You can schedule an ingestion job for a feature set on an ongoing basis. The first scheduled job runs on all the data in the source and the subsequent jobs ingest only the deltas since the previous run (from the last timestamp of the previous run until datetime.now). Example:

source = ParquetSource("myparquet", path=path, time_field="time", schedule=cron_trigger)
feature_set = fs.FeatureSet(name=name, entities=[fs.Entity("first_name")], timestamp_key="time",)
fs.ingest(feature_set, source, run_config=fs.RunConfig())

The default value for the overwrite parameter in the ingest function for scheduled ingest is False, meaning that the target from the previous ingest is not deleted. For the storey engine, the feature is currently implemented for ParquetSource only. (CsvSource will be supported in a future release). For Spark engine, other sources are also supported.

Data sources#

For batch ingestion the feature store supports dataframes and files (i.e. csv & parquet).
The files can reside on S3, NFS, Azure blob storage, or the Iguazio platform. MLRun also supports Google BigQuery as a data source. When working with S3/Azure, there are additional requirements. Use pip install mlrun[s3] or pip install mlrun[azure-blob-storage] to install them.

  • Azure: define the environment variable AZURE_STORAGE_CONNECTION_STRING.

  • S3: define AWS_ACCESS_KEY_ID, AWS_SECRET_ACCESS_KEY and AWS_BUCKET.

For real time ingestion the source can be http, kafka or v3io stream, etc. When defining a source, it maps to nuclio event triggers.

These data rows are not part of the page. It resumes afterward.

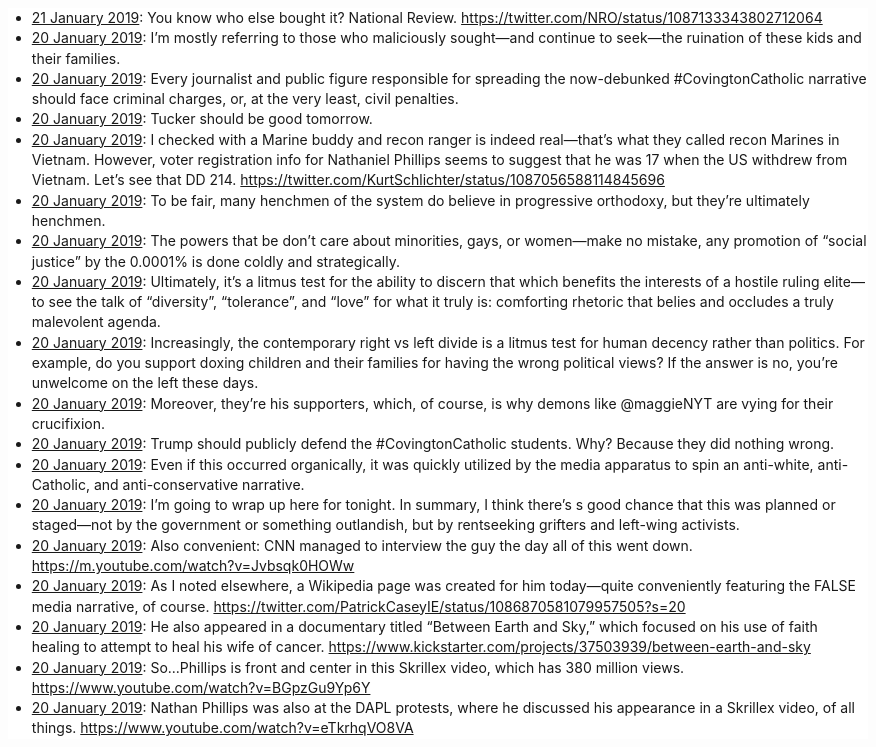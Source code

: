 * [21 January 2019](https://web.archive.org/web/20190121034117/https://twitter.com/PatrickCaseyIE/status/1087192861878165504): You know who else bought it?  National Review. https://twitter.com/NRO/status/1087133343802712064
* [20 January 2019](https://web.archive.org/web/20190121095425/https://twitter.com/PatrickCaseyIE/status/1087127636197941249): I’m mostly referring to those who maliciously sought—and continue to seek—the ruination of these kids and their families.
* [20 January 2019](https://web.archive.org/web/20190121095425/https://twitter.com/PatrickCaseyIE/status/1087127636197941249): Every journalist and public figure responsible for spreading the now-debunked  #CovingtonCatholic  narrative should face criminal charges, or, at the very least, civil penalties.
* [20 January 2019](https://web.archive.org/web/20190121043223/https://twitter.com/PatrickCaseyIE/status/1087111330606264321): Tucker should be good tomorrow.
* [20 January 2019](https://web.archive.org/web/20190120221634/https://twitter.com/PatrickCaseyIE/status/1087110518849110018): I checked with a Marine buddy and recon ranger is indeed real—that’s what they called recon Marines in Vietnam.  However, voter registration info for Nathaniel Phillips seems to suggest that he was 17 when the US withdrew from Vietnam.  Let’s see that DD 214. https://twitter.com/KurtSchlichter/status/1087056588114845696
* [20 January 2019](https://web.archive.org/web/20190121162151/https://twitter.com/PatrickCaseyIE/status/1087102414023544835): To be fair, many henchmen of the system do believe in progressive orthodoxy, but they’re ultimately henchmen.
* [20 January 2019](https://web.archive.org/web/20190121162151/https://twitter.com/PatrickCaseyIE/status/1087102414023544835): The powers that be don’t care about minorities, gays, or women—make no mistake, any promotion of “social justice” by the 0.0001% is done coldly and strategically.
* [20 January 2019](https://web.archive.org/web/20190121162151/https://twitter.com/PatrickCaseyIE/status/1087102414023544835): Ultimately, it’s a litmus test for the ability to discern that which benefits the interests of a hostile ruling elite—to see the talk of “diversity”, “tolerance”, and “love” for what it truly is: comforting rhetoric that belies and occludes a truly malevolent agenda.
* [20 January 2019](https://web.archive.org/web/20190121162151/https://twitter.com/PatrickCaseyIE/status/1087102414023544835): Increasingly, the contemporary right vs left divide is a litmus test for human decency rather than politics.  For example, do you support doxing children and their families for having the wrong political views?  If the answer is no, you’re unwelcome on the left these days.
* [20 January 2019](https://web.archive.org/web/20190120173703/https://twitter.com/PatrickCaseyIE/status/1087040795063009285): Moreover, they’re his supporters, which, of course, is why demons like  @maggieNYT  are vying for their crucifixion.
* [20 January 2019](https://web.archive.org/web/20190120173703/https://twitter.com/PatrickCaseyIE/status/1087040795063009285): Trump should publicly defend the  #CovingtonCatholic  students.  Why? Because they did nothing wrong.
* [20 January 2019](https://web.archive.org/web/20190120102321/https://twitter.com/PatrickCaseyIE/status/1086899850120187904): Even if this occurred organically, it was quickly utilized by the media apparatus to spin an anti-white, anti-Catholic, and anti-conservative narrative.
* [20 January 2019](https://web.archive.org/web/20190120102321/https://twitter.com/PatrickCaseyIE/status/1086899850120187904): I’m going to wrap up here for tonight.  In summary, I think there’s s good chance that this was planned or staged—not by the government or something outlandish, but by rentseeking grifters and left-wing activists.
* [20 January 2019](https://web.archive.org/web/20190120102321/https://twitter.com/PatrickCaseyIE/status/1086899850120187904): Also convenient: CNN managed to interview the guy the day all of this went down. https://m.youtube.com/watch?v=Jvbsqk0HOWw
* [20 January 2019](https://web.archive.org/web/20190120102321/https://twitter.com/PatrickCaseyIE/status/1086899850120187904): As I noted elsewhere, a Wikipedia page was created for him today—quite conveniently featuring the FALSE media narrative, of course. https://twitter.com/PatrickCaseyIE/status/1086870581079957505?s=20
* [20 January 2019](https://web.archive.org/web/20190120102321/https://twitter.com/PatrickCaseyIE/status/1086899850120187904): He also appeared in a documentary titled “Between Earth and Sky,” which focused on his use of faith healing to attempt to heal his wife of cancer. https://www.kickstarter.com/projects/37503939/between-earth-and-sky
* [20 January 2019](https://web.archive.org/web/20190120102321/https://twitter.com/PatrickCaseyIE/status/1086899850120187904): So...Phillips is front and center in this Skrillex video, which has 380 million views. https://www.youtube.com/watch?v=BGpzGu9Yp6Y
* [20 January 2019](https://web.archive.org/web/20190120102321/https://twitter.com/PatrickCaseyIE/status/1086899850120187904): Nathan Phillips was also at the DAPL protests, where he discussed his appearance in a Skrillex video, of all things. https://www.youtube.com/watch?v=eTkrhqVO8VA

Note that you can also create a custom source to access various databases or data sources.

Target stores#

By default the feature sets are stored as both parquet file for training and as a key value table (in the Iguazio MLOps platform) for online serving.
The parquet file is ideal for fetching large set of data for training while the key value is ideal for an online application since it supports low latency data retrieval based on key access.

Note

When working with the Iguazio MLOps platform the default feature set storage location is under the “Projects” container: /fs/… folder. The default location can be modified in mlrun config or specified per ingest operation. The parquet/csv files can be stored in NFS, S3, Azure blob storage and on Iguazio DB/FS.